▶ Dataset entries:
####################

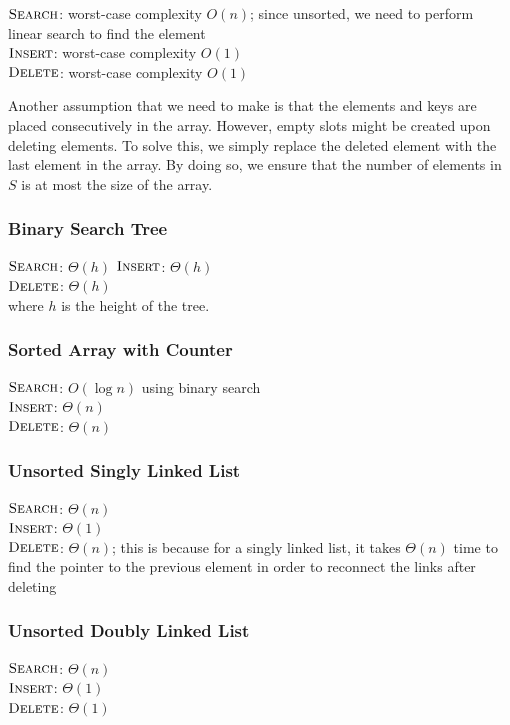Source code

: $\textsc{Search}$: worst-case complexity $O(n)$; since unsorted, we need to perform linear search to find the element \\
$\textsc{Insert}$: worst-case complexity $O(1)$ \\
$\textsc{Delete}$: worst-case complexity $O(1)$

Another assumption that we need to make is that the elements and keys are placed consecutively in the array. However, empty slots might be created upon deleting elements. To solve this, we simply replace the deleted element with the last element in the array. By doing so, we ensure that the number of elements in $S$ is at most the size of the array.

\subsubsection{Binary Search Tree}

$\textsc{Search}$: $\Theta(h)$
$\textsc{Insert}$: $\Theta(h)$ \\
$\textsc{Delete}$: $\Theta(h)$ \\
where $h$ is the height of the tree.

\subsubsection{Sorted Array with Counter}

$\textsc{Search}$: $O(\log n)$ using binary search \\
$\textsc{Insert}$: $\Theta(n)$ \\
$\textsc{Delete}$: $\Theta(n)$

\subsubsection{Unsorted Singly Linked List}

$\textsc{Search}$: $\Theta(n)$ \\
$\textsc{Insert}$: $\Theta(1)$ \\
$\textsc{Delete}$: $\Theta(n)$; this is because for a singly linked list, it takes $\Theta(n)$ time to find the pointer to the previous element in order to reconnect the links after deleting

\subsubsection{Unsorted Doubly Linked List}

$\textsc{Search}$: $\Theta(n)$ \\
$\textsc{Insert}$: $\Theta(1)$ \\
$\textsc{Delete}$: $\Theta(1)$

####################

A single number is the expected answer: how many lines of the entries contain "with".

2